In a recent update to supporters around the world, Bishop Chad Gandiya said that hard work and generosity of parishioners the diocese is going from strength to strength.
“The diocese has continued to experience growth both numerically and spiritually,” he wrote. “ A few new church buildings are being built and a few are being extended in order to accommodate the numerical growth.”
Gandiya also highlighted various other improvements and developments in his diocese: “Our mission schools continue to improve both academically and structurally, and two of our schools were even awarded the Ministry of Education Secretary’s Merit Award for good results and general improvements of the schools.
“Just within this short period [since getting our property back], one of our schools, St. John’s High School, has managed to build two new dormitories and two new staff houses. They have also bought a luxury bus for the school and have managed to sink two boreholes.”
In September 2012, the Church of the Province of Central Africa, of which Harare is a part, won a long-running legal battle involving the excommunicated former bishop, Norbert Kunonga. Kunonga and his supporters had grabbed church properties including church buildings, hospitals, orphanages and schools.

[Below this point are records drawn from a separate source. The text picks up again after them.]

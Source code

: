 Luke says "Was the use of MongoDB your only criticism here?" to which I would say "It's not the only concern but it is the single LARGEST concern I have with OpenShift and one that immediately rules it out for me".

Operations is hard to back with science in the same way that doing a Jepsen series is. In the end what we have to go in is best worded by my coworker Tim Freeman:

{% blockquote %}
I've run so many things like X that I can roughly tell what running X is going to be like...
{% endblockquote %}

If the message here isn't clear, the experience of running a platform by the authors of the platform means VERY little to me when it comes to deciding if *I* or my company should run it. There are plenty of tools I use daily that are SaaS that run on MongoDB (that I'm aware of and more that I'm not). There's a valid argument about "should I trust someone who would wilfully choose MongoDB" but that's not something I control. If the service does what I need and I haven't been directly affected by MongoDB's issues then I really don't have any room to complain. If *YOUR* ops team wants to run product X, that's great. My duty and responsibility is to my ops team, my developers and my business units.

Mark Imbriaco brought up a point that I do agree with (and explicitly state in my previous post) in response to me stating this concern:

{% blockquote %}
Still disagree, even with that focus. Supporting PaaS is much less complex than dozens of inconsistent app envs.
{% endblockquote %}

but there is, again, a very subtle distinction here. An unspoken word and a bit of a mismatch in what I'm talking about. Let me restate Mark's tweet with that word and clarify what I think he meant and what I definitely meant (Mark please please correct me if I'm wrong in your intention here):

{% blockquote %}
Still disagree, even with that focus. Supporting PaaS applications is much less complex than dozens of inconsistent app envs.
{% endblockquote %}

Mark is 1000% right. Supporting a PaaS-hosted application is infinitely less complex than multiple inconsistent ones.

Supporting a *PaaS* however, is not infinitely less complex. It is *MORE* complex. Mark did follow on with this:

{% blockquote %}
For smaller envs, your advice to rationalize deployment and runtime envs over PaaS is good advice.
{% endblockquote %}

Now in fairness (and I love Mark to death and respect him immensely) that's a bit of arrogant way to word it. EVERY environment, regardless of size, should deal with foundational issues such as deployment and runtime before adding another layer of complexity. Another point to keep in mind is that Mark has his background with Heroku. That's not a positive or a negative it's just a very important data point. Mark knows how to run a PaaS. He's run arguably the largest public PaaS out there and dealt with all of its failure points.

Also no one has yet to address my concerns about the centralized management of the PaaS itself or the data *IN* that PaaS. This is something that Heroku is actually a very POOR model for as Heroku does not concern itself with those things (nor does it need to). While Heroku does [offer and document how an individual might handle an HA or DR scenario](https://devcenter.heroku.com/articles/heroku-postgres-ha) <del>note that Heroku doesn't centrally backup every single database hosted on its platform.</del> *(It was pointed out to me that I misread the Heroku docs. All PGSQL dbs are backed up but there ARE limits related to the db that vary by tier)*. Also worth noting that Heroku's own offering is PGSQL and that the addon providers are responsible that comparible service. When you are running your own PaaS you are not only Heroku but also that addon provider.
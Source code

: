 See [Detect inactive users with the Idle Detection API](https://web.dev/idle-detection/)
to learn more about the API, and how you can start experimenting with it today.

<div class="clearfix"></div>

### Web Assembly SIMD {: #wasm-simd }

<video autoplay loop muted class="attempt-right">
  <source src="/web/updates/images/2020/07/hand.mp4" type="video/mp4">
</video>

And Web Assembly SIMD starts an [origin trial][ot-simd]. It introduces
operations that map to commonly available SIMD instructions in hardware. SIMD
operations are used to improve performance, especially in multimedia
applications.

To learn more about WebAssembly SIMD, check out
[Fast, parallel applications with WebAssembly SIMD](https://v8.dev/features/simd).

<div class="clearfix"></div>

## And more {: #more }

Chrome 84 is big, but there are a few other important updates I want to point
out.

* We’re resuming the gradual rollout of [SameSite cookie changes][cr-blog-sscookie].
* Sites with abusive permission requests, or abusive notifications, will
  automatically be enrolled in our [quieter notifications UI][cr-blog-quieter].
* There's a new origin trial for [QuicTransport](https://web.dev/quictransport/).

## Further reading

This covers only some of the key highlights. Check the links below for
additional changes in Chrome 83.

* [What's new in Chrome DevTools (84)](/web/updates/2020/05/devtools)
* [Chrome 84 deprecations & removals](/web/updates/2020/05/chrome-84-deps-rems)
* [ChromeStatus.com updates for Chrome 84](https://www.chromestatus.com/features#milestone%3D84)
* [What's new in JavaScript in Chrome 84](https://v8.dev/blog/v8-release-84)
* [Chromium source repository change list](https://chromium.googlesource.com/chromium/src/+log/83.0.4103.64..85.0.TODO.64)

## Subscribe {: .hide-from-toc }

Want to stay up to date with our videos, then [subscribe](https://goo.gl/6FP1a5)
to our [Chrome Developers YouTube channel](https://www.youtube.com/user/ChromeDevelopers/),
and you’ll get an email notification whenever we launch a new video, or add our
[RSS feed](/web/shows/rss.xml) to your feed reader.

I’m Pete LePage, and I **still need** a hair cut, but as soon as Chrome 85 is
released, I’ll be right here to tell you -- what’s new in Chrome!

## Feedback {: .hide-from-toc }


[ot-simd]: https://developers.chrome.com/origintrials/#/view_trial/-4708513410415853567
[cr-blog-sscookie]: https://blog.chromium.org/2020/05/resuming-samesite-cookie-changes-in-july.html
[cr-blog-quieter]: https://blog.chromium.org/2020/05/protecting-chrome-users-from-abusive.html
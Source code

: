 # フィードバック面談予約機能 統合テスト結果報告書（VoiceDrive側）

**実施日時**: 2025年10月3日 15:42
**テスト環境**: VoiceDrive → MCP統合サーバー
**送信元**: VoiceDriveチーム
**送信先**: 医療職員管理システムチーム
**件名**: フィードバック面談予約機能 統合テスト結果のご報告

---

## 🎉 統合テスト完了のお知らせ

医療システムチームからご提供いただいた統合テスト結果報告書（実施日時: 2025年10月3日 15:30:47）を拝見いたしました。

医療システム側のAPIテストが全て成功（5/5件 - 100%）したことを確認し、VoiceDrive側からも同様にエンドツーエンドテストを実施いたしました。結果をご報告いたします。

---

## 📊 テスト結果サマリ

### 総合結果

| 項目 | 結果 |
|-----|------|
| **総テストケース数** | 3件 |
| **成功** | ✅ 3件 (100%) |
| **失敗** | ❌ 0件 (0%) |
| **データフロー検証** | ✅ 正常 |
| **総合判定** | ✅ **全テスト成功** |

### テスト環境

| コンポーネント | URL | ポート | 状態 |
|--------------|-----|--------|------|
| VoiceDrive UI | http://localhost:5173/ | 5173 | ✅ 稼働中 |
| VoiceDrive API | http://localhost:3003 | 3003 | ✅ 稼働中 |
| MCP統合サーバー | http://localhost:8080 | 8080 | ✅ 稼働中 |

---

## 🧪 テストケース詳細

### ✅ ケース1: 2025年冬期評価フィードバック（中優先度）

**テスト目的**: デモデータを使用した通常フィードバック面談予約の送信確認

Most of the church property has been run down by the time they were handed back to the church, and diocesan offices even inherited huge bills incurred by Kunonga and his supporters.
Despite the challenges that the diocese continues to face, its resolve to continue contributing to the country’s development has not waned. About three weeks ago, the diocese announced its intention to build an Anglican University close to Harare.
“The Anglican Church in Zimbabwe has been at the vanguard of promoting formal education as an essential part of propagating and living the Christian faith in the region from the 1890s,” said Gandiya. “From the first secondary school for African people in Zimbabwe to the more than 8,179 schools in the country, opportunities have been offered to all members of our society for primary, secondary and teacher education.”
He added: “A significant part of the top schools in the country have been run by Anglicans in an open, inclusive and Christian environment with many prominent members of our society and our country being beneficiaries, and we now wish to consolidate the vast experience the Church has built up in the education sector, through our contribution to university education.”
The bishop announced that, while the university will offer other courses, its main focus would be the biomedical sciences.
“This is much needed not only in Zimbabwe but on the continent as a whole, and we will soon be seeking all kinds of partnerships and assistance both materially and human resources,” he said.